Required action:
Below are the records; copy exactly the stretch from the line containing "it('should handle invalid" through the line containing "with an ApiError.", both ends included, and nothing else.

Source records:

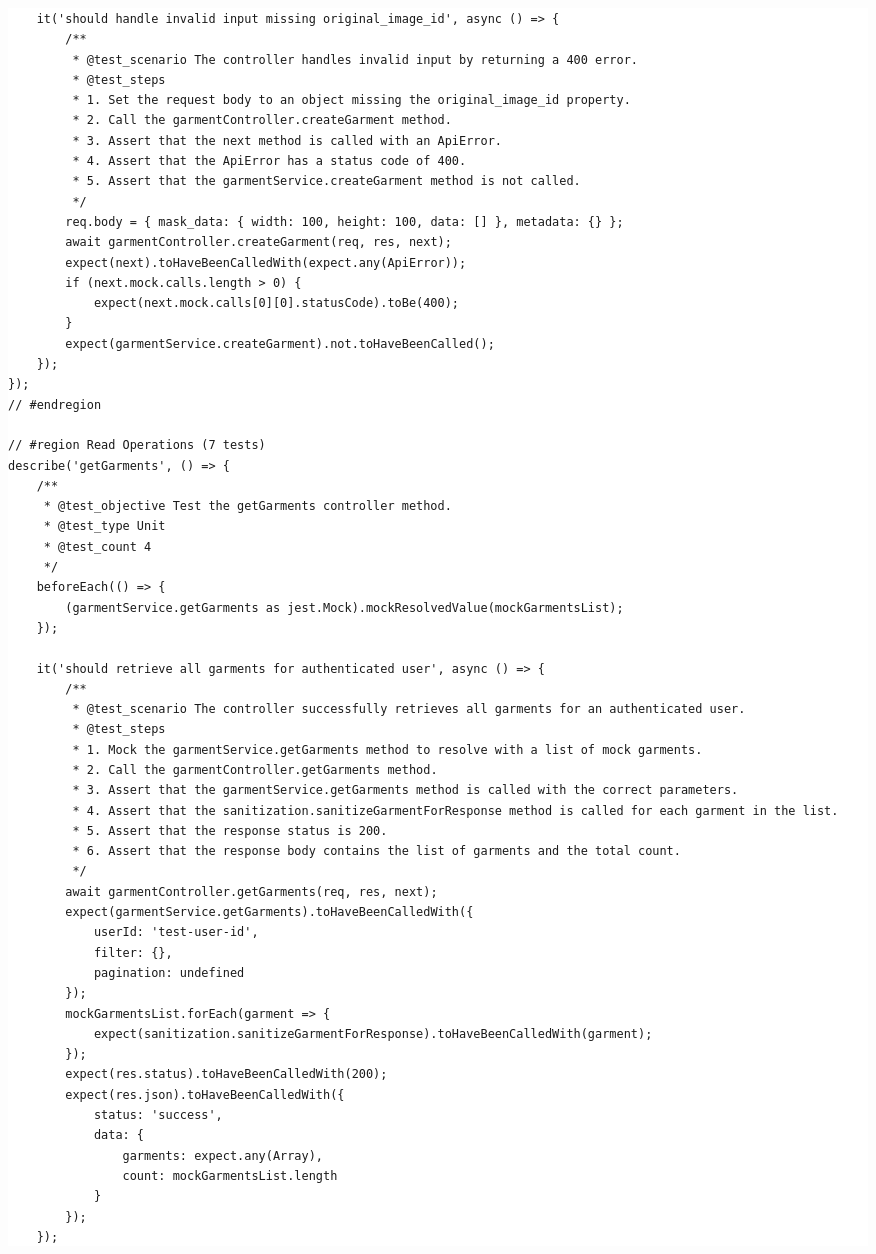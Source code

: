         it('should handle invalid input missing original_image_id', async () => {
            /**
             * @test_scenario The controller handles invalid input by returning a 400 error.
             * @test_steps
             * 1. Set the request body to an object missing the original_image_id property.
             * 2. Call the garmentController.createGarment method.
             * 3. Assert that the next method is called with an ApiError.
             * 4. Assert that the ApiError has a status code of 400.
             * 5. Assert that the garmentService.createGarment method is not called.
             */
            req.body = { mask_data: { width: 100, height: 100, data: [] }, metadata: {} };
            await garmentController.createGarment(req, res, next);
            expect(next).toHaveBeenCalledWith(expect.any(ApiError));
            if (next.mock.calls.length > 0) {
                expect(next.mock.calls[0][0].statusCode).toBe(400);
            }
            expect(garmentService.createGarment).not.toHaveBeenCalled();
        });
    });
    // #endregion

    // #region Read Operations (7 tests)
    describe('getGarments', () => {
        /**
         * @test_objective Test the getGarments controller method.
         * @test_type Unit
         * @test_count 4
         */
        beforeEach(() => {
            (garmentService.getGarments as jest.Mock).mockResolvedValue(mockGarmentsList);
        });

        it('should retrieve all garments for authenticated user', async () => {
            /**
             * @test_scenario The controller successfully retrieves all garments for an authenticated user.
             * @test_steps
             * 1. Mock the garmentService.getGarments method to resolve with a list of mock garments.
             * 2. Call the garmentController.getGarments method.
             * 3. Assert that the garmentService.getGarments method is called with the correct parameters.
             * 4. Assert that the sanitization.sanitizeGarmentForResponse method is called for each garment in the list.
             * 5. Assert that the response status is 200.
             * 6. Assert that the response body contains the list of garments and the total count.
             */
            await garmentController.getGarments(req, res, next);
            expect(garmentService.getGarments).toHaveBeenCalledWith({
                userId: 'test-user-id',
                filter: {},
                pagination: undefined
            });
            mockGarmentsList.forEach(garment => {
                expect(sanitization.sanitizeGarmentForResponse).toHaveBeenCalledWith(garment);
            });
            expect(res.status).toHaveBeenCalledWith(200);
            expect(res.json).toHaveBeenCalledWith({
                status: 'success',
                data: {
                    garments: expect.any(Array),
                    count: mockGarmentsList.length
                }
            });
        });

Output of the task:
:         it('should handle invalid input missing original_image_id', async () => {
            /**
             * @test_scenario The controller handles invalid input by returning a 400 error.
             * @test_steps
             * 1. Set the request body to an object missing the original_image_id property.
             * 2. Call the garmentController.createGarment method.
             * 3. Assert that the next method is called with an ApiError.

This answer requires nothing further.